BEGIN Data

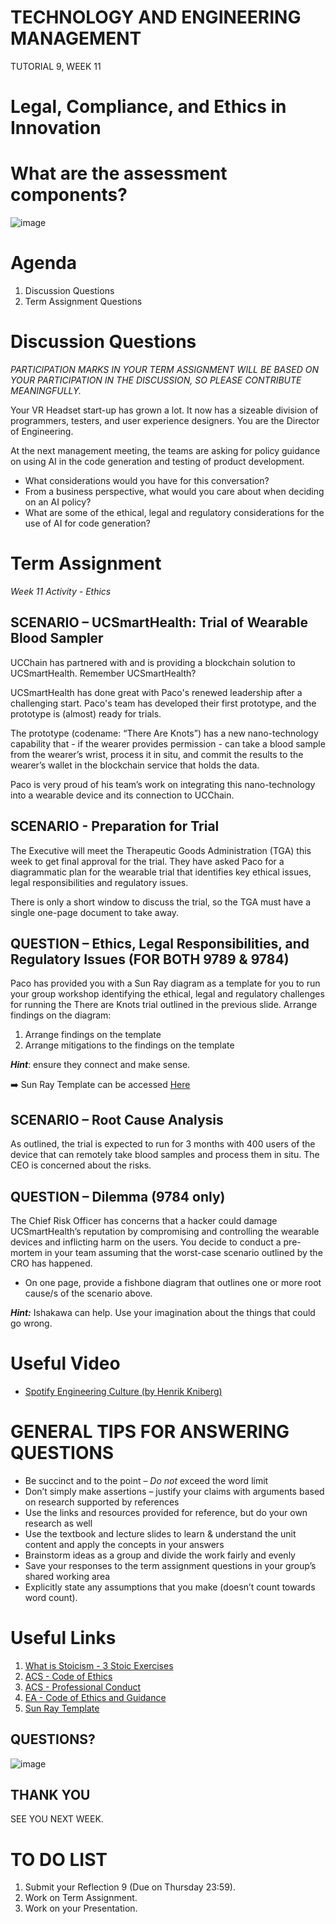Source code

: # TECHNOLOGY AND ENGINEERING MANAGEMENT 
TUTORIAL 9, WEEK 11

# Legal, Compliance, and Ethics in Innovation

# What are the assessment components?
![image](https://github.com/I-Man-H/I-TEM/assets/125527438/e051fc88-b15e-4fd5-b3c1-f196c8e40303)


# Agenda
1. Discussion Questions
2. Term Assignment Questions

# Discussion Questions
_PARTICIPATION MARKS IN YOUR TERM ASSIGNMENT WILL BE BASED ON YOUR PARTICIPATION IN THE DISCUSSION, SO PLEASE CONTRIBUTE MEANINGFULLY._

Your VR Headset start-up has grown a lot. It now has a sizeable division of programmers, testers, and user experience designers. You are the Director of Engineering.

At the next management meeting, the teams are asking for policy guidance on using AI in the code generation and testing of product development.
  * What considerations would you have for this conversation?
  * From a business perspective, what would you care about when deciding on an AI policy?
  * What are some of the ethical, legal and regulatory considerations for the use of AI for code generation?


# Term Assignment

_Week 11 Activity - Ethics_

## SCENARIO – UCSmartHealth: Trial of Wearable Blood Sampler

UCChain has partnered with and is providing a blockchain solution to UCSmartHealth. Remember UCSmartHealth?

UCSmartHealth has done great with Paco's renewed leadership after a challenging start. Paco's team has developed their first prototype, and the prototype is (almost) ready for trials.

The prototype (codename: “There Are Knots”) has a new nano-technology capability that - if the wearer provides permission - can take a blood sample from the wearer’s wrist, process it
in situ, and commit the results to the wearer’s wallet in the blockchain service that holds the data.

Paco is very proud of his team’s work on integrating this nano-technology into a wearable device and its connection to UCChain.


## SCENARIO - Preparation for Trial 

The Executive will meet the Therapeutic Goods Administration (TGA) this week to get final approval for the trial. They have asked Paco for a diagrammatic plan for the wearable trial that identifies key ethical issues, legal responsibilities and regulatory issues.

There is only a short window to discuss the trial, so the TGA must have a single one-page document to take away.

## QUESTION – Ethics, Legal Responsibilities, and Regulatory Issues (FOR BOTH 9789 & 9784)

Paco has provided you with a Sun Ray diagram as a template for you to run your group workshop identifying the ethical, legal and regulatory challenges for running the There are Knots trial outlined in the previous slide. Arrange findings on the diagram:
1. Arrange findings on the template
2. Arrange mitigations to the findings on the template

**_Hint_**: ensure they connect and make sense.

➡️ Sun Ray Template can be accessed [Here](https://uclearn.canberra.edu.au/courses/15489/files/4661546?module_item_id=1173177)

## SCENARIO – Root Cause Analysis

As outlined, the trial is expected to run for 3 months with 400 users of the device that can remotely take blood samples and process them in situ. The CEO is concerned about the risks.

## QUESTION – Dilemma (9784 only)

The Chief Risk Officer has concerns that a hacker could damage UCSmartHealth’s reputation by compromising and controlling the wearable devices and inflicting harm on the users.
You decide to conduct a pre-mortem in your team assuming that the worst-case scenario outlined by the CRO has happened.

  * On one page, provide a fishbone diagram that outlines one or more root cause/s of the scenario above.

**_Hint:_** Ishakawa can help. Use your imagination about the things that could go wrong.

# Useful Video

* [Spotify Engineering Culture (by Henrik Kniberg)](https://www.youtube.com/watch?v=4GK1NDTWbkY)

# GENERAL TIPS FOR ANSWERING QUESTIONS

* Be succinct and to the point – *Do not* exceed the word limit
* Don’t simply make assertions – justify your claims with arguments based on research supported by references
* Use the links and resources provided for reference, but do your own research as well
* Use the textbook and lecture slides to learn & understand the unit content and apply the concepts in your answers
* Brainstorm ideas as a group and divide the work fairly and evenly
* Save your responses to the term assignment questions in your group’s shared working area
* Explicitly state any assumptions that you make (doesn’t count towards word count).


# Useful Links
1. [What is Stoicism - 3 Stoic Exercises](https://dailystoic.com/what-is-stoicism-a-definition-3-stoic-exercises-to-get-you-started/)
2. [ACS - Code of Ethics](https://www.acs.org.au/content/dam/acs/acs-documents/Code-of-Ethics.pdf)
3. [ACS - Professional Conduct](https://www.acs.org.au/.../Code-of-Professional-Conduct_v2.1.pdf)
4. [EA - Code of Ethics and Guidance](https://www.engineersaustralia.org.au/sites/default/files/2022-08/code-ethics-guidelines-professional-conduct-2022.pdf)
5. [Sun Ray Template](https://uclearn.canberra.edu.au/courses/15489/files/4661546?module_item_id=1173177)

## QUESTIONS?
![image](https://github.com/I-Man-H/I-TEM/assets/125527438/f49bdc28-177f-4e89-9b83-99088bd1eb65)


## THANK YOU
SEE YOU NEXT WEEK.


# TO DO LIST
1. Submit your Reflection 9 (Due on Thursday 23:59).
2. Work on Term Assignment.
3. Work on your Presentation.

END Data

- _Work task_
The entries above should be retyped exactly, minus any pictures.

- _Task solution_
Source code

: # TECHNOLOGY AND ENGINEERING MANAGEMENT 
TUTORIAL 9, WEEK 11

# Legal, Compliance, and Ethics in Innovation

# What are the assessment components?
![image](https://github.com/I-Man-H/I-TEM/assets/125527438/e051fc88-b15e-4fd5-b3c1-f196c8e40303)


# Agenda
1. Discussion Questions
2. Term Assignment Questions

# Discussion Questions
_PARTICIPATION MARKS IN YOUR TERM ASSIGNMENT WILL BE BASED ON YOUR PARTICIPATION IN THE DISCUSSION, SO PLEASE CONTRIBUTE MEANINGFULLY._

Your VR Headset start-up has grown a lot. It now has a sizeable division of programmers, testers, and user experience designers. You are the Director of Engineering.

At the next management meeting, the teams are asking for policy guidance on using AI in the code generation and testing of product development.
  * What considerations would you have for this conversation?
  * From a business perspective, what would you care about when deciding on an AI policy?
  * What are some of the ethical, legal and regulatory considerations for the use of AI for code generation?


# Term Assignment

_Week 11 Activity - Ethics_

## SCENARIO – UCSmartHealth: Trial of Wearable Blood Sampler

UCChain has partnered with and is providing a blockchain solution to UCSmartHealth. Remember UCSmartHealth?

UCSmartHealth has done great with Paco's renewed leadership after a challenging start. Paco's team has developed their first prototype, and the prototype is (almost) ready for trials.

The prototype (codename: “There Are Knots”) has a new nano-technology capability that - if the wearer provides permission - can take a blood sample from the wearer’s wrist, process it
in situ, and commit the results to the wearer’s wallet in the blockchain service that holds the data.

Paco is very proud of his team’s work on integrating this nano-technology into a wearable device and its connection to UCChain.


## SCENARIO - Preparation for Trial 

The Executive will meet the Therapeutic Goods Administration (TGA) this week to get final approval for the trial. They have asked Paco for a diagrammatic plan for the wearable trial that identifies key ethical issues, legal responsibilities and regulatory issues.

There is only a short window to discuss the trial, so the TGA must have a single one-page document to take away.

## QUESTION – Ethics, Legal Responsibilities, and Regulatory Issues (FOR BOTH 9789 & 9784)

Paco has provided you with a Sun Ray diagram as a template for you to run your group workshop identifying the ethical, legal and regulatory challenges for running the There are Knots trial outlined in the previous slide. Arrange findings on the diagram:
1. Arrange findings on the template
2. Arrange mitigations to the findings on the template

**_Hint_**: ensure they connect and make sense.

➡️ Sun Ray Template can be accessed [Here](https://uclearn.canberra.edu.au/courses/15489/files/4661546?module_item_id=1173177)

## SCENARIO – Root Cause Analysis

As outlined, the trial is expected to run for 3 months with 400 users of the device that can remotely take blood samples and process them in situ. The CEO is concerned about the risks.

## QUESTION – Dilemma (9784 only)

The Chief Risk Officer has concerns that a hacker could damage UCSmartHealth’s reputation by compromising and controlling the wearable devices and inflicting harm on the users.
You decide to conduct a pre-mortem in your team assuming that the worst-case scenario outlined by the CRO has happened.

  * On one page, provide a fishbone diagram that outlines one or more root cause/s of the scenario above.

**_Hint:_** Ishakawa can help. Use your imagination about the things that could go wrong.

# Useful Video

* [Spotify Engineering Culture (by Henrik Kniberg)](https://www.youtube.com/watch?v=4GK1NDTWbkY)

# GENERAL TIPS FOR ANSWERING QUESTIONS

* Be succinct and to the point – *Do not* exceed the word limit
* Don’t simply make assertions – justify your claims with arguments based on research supported by references
* Use the links and resources provided for reference, but do your own research as well
* Use the textbook and lecture slides to learn & understand the unit content and apply the concepts in your answers
* Brainstorm ideas as a group and divide the work fairly and evenly
* Save your responses to the term assignment questions in your group’s shared working area
* Explicitly state any assumptions that you make (doesn’t count towards word count).


# Useful Links
1. [What is Stoicism - 3 Stoic Exercises](https://dailystoic.com/what-is-stoicism-a-definition-3-stoic-exercises-to-get-you-started/)
2. [ACS - Code of Ethics](https://www.acs.org.au/content/dam/acs/acs-documents/Code-of-Ethics.pdf)
3. [ACS - Professional Conduct](https://www.acs.org.au/.../Code-of-Professional-Conduct_v2.1.pdf)
4. [EA - Code of Ethics and Guidance](https://www.engineersaustralia.org.au/sites/default/files/2022-08/code-ethics-guidelines-professional-conduct-2022.pdf)
5. [Sun Ray Template](https://uclearn.canberra.edu.au/courses/15489/files/4661546?module_item_id=1173177)

## QUESTIONS?
![image](https://github.com/I-Man-H/I-TEM/assets/125527438/f49bdc28-177f-4e89-9b83-99088bd1eb65)


## THANK YOU
SEE YOU NEXT WEEK.


# TO DO LIST
1. Submit your Reflection 9 (Due on Thursday 23:59).
2. Work on Term Assignment.
3. Work on your Presentation.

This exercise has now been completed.